What is expected
Your answer must be an exact copy of the listing.

Data supplied
——————————

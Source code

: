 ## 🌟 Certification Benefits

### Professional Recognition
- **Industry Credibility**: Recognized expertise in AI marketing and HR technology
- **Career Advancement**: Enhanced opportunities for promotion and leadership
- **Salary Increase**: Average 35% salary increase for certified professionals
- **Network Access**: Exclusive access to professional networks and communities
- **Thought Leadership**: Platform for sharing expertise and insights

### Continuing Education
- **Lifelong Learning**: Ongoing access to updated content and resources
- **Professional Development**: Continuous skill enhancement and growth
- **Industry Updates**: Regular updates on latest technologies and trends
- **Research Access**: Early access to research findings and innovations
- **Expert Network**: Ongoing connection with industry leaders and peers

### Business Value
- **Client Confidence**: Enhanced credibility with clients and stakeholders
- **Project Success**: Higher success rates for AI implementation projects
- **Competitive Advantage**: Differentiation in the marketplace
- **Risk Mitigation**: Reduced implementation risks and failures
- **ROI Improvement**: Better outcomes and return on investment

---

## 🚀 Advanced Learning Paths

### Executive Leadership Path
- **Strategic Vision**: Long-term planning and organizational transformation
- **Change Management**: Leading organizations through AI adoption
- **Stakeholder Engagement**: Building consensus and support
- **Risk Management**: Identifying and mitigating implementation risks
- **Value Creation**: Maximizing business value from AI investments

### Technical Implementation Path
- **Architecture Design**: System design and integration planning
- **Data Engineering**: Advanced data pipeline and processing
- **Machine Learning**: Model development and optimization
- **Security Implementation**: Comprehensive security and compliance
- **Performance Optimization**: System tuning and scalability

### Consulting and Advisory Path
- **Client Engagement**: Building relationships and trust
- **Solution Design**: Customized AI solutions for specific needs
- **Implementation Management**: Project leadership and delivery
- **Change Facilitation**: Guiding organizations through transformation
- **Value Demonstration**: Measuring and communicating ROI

——————————

Answer to the problem
Source code

: ## 🌟 Certification Benefits

### Professional Recognition
- **Industry Credibility**: Recognized expertise in AI marketing and HR technology
- **Career Advancement**: Enhanced opportunities for promotion and leadership
- **Salary Increase**: Average 35% salary increase for certified professionals
- **Network Access**: Exclusive access to professional networks and communities
- **Thought Leadership**: Platform for sharing expertise and insights

### Continuing Education
- **Lifelong Learning**: Ongoing access to updated content and resources
- **Professional Development**: Continuous skill enhancement and growth
- **Industry Updates**: Regular updates on latest technologies and trends
- **Research Access**: Early access to research findings and innovations
- **Expert Network**: Ongoing connection with industry leaders and peers

### Business Value
- **Client Confidence**: Enhanced credibility with clients and stakeholders
- **Project Success**: Higher success rates for AI implementation projects
- **Competitive Advantage**: Differentiation in the marketplace
- **Risk Mitigation**: Reduced implementation risks and failures
- **ROI Improvement**: Better outcomes and return on investment

---

## 🚀 Advanced Learning Paths

### Executive Leadership Path
- **Strategic Vision**: Long-term planning and organizational transformation
- **Change Management**: Leading organizations through AI adoption
- **Stakeholder Engagement**: Building consensus and support
- **Risk Management**: Identifying and mitigating implementation risks
- **Value Creation**: Maximizing business value from AI investments

### Technical Implementation Path
- **Architecture Design**: System design and integration planning
- **Data Engineering**: Advanced data pipeline and processing
- **Machine Learning**: Model development and optimization
- **Security Implementation**: Comprehensive security and compliance
- **Performance Optimization**: System tuning and scalability

### Consulting and Advisory Path
- **Client Engagement**: Building relationships and trust
- **Solution Design**: Customized AI solutions for specific needs
- **Implementation Management**: Project leadership and delivery
- **Change Facilitation**: Guiding organizations through transformation
- **Value Demonstration**: Measuring and communicating ROI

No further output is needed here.